* [WORK ORDER] Tally the lines below that include the string "Durbin". Reply with the total only.

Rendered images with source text
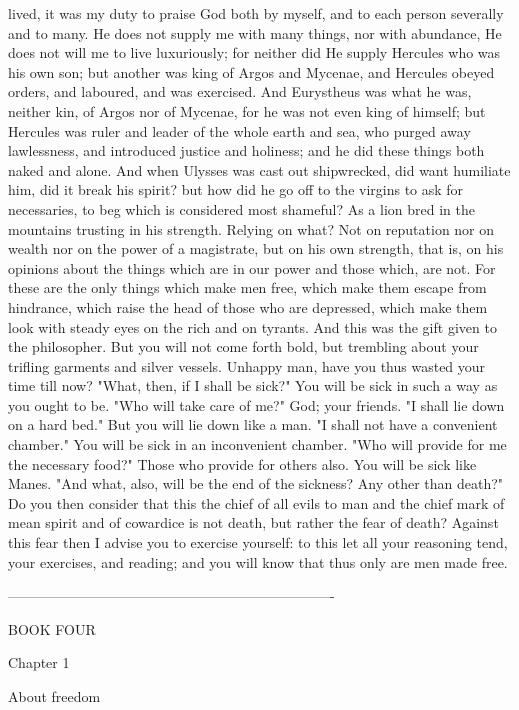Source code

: \documentclass[a4paper]{article}
\begin{document}
lived, it was my duty to praise God both by myself, and to each person
severally and to many. He does not supply me with many things, nor with
abundance, He does not will me to live luxuriously; for neither did He supply
Hercules who was his own son; but another was king of Argos and Mycenae, and
Hercules obeyed orders, and laboured, and was exercised. And Eurystheus was
what he was, neither kin, of Argos nor of Mycenae, for he was not even king of
himself; but Hercules was ruler and leader of the whole earth and sea, who
purged away lawlessness, and introduced justice and holiness; and he did these
things both naked and alone. And when Ulysses was cast out shipwrecked, did
want humiliate him, did it break his spirit? but how did he go off to the
virgins to ask for necessaries, to beg which is considered most shameful?
       As a lion bred in the mountains trusting in his strength.
    Relying on what? Not on reputation nor on wealth nor on the power of a
magistrate, but on his own strength, that is, on his opinions about the things
which are in our power and those which, are not. For these are the only things
which make men free, which make them escape from hindrance, which raise the
head of those who are depressed, which make them look with steady eyes on the
rich and on tyrants. And this was the gift given to the philosopher. But you
will not come forth bold, but trembling about your trifling garments and silver
vessels. Unhappy man, have you thus wasted your time till now?
    "What, then, if I shall be sick?" You will be sick in such a way as you
ought to be. "Who will take care of me?" God; your friends. "I shall lie down
on a hard bed." But you will lie down like a man. "I shall not have a
convenient chamber." You will be sick in an inconvenient chamber. "Who will
provide for me the necessary food?" Those who provide for others also. You will
be sick like Manes. "And what, also, will be the end of the sickness? Any other
than death?" Do you then consider that this the chief of all evils to man and
the chief mark of mean spirit and of cowardice is not death, but rather the
fear of death? Against this fear then I advise you to exercise yourself: to
this let all your reasoning tend, your exercises, and reading; and you will
know that thus only are men made free.

----------------------------------------------------------------------

BOOK FOUR

Chapter 1

About freedom
\end{document}
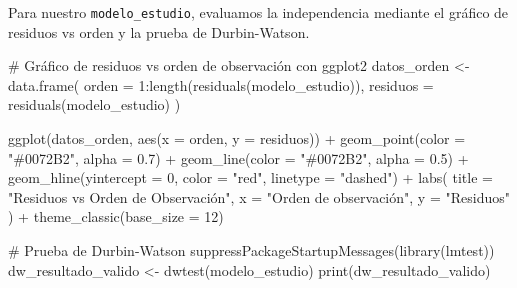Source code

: \documentclass[
  letterpaper,
  DIV=11,
  numbers=noendperiod]{scrreprt}
\newenvironment{Shaded}{\begin{snugshade}}{\end{snugshade}}
\newcommand{\AttributeTok}[1]{\textcolor[rgb]{0.40,0.45,0.13}{#1}}
\newcommand{\CommentTok}[1]{\textcolor[rgb]{0.37,0.37,0.37}{#1}}
\newcommand{\DecValTok}[1]{\textcolor[rgb]{0.68,0.00,0.00}{#1}}
\newcommand{\FloatTok}[1]{\textcolor[rgb]{0.68,0.00,0.00}{#1}}
\newcommand{\FunctionTok}[1]{\textcolor[rgb]{0.28,0.35,0.67}{#1}}
\newcommand{\NormalTok}[1]{\textcolor[rgb]{0.00,0.23,0.31}{#1}}
\newcommand{\OtherTok}[1]{\textcolor[rgb]{0.00,0.23,0.31}{#1}}
\newcommand{\SpecialCharTok}[1]{\textcolor[rgb]{0.37,0.37,0.37}{#1}}
\newcommand{\StringTok}[1]{\textcolor[rgb]{0.13,0.47,0.30}{#1}}
\begin{document}
\begin{tcolorbox}[enhanced jigsaw, leftrule=.75mm, breakable, colbacktitle=quarto-callout-tip-color!10!white, bottomrule=.15mm, colframe=quarto-callout-tip-color-frame, toprule=.15mm, colback=white, coltitle=black, bottomtitle=1mm, left=2mm, title=\textcolor{quarto-callout-tip-color}{\faLightbulb}\hspace{0.5em}{Ejemplo de independencia válida}, opacityback=0, arc=.35mm, opacitybacktitle=0.6, toptitle=1mm, titlerule=0mm, rightrule=.15mm]

Para nuestro \texttt{modelo\_estudio}, evaluamos la independencia
mediante el gráfico de residuos vs orden y la prueba de Durbin-Watson.

\begin{Shaded}
\begin{Highlighting}[]
\CommentTok{\# Gráfico de residuos vs orden de observación con ggplot2}
\NormalTok{datos\_orden }\OtherTok{\textless{}{-}} \FunctionTok{data.frame}\NormalTok{(}
  \AttributeTok{orden =} \DecValTok{1}\SpecialCharTok{:}\FunctionTok{length}\NormalTok{(}\FunctionTok{residuals}\NormalTok{(modelo\_estudio)),}
  \AttributeTok{residuos =} \FunctionTok{residuals}\NormalTok{(modelo\_estudio)}
\NormalTok{)}

\FunctionTok{ggplot}\NormalTok{(datos\_orden, }\FunctionTok{aes}\NormalTok{(}\AttributeTok{x =}\NormalTok{ orden, }\AttributeTok{y =}\NormalTok{ residuos)) }\SpecialCharTok{+}
  \FunctionTok{geom\_point}\NormalTok{(}\AttributeTok{color =} \StringTok{"\#0072B2"}\NormalTok{, }\AttributeTok{alpha =} \FloatTok{0.7}\NormalTok{) }\SpecialCharTok{+}
  \FunctionTok{geom\_line}\NormalTok{(}\AttributeTok{color =} \StringTok{"\#0072B2"}\NormalTok{, }\AttributeTok{alpha =} \FloatTok{0.5}\NormalTok{) }\SpecialCharTok{+}
  \FunctionTok{geom\_hline}\NormalTok{(}\AttributeTok{yintercept =} \DecValTok{0}\NormalTok{, }\AttributeTok{color =} \StringTok{"red"}\NormalTok{, }\AttributeTok{linetype =} \StringTok{"dashed"}\NormalTok{) }\SpecialCharTok{+}
  \FunctionTok{labs}\NormalTok{(}
    \AttributeTok{title =} \StringTok{"Residuos vs Orden de Observación"}\NormalTok{,}
    \AttributeTok{x =} \StringTok{"Orden de observación"}\NormalTok{,}
    \AttributeTok{y =} \StringTok{"Residuos"}
\NormalTok{  ) }\SpecialCharTok{+}
  \FunctionTok{theme\_classic}\NormalTok{(}\AttributeTok{base\_size =} \DecValTok{12}\NormalTok{)}

\CommentTok{\# Prueba de Durbin{-}Watson}
\FunctionTok{suppressPackageStartupMessages}\NormalTok{(}\FunctionTok{library}\NormalTok{(lmtest))}
\NormalTok{dw\_resultado\_valido }\OtherTok{\textless{}{-}} \FunctionTok{dwtest}\NormalTok{(modelo\_estudio)}
\FunctionTok{print}\NormalTok{(dw\_resultado\_valido)}
\end{Highlighting}
\end{Shaded}


\end{tcolorbox}
\end{document}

* [SOLUTION] 2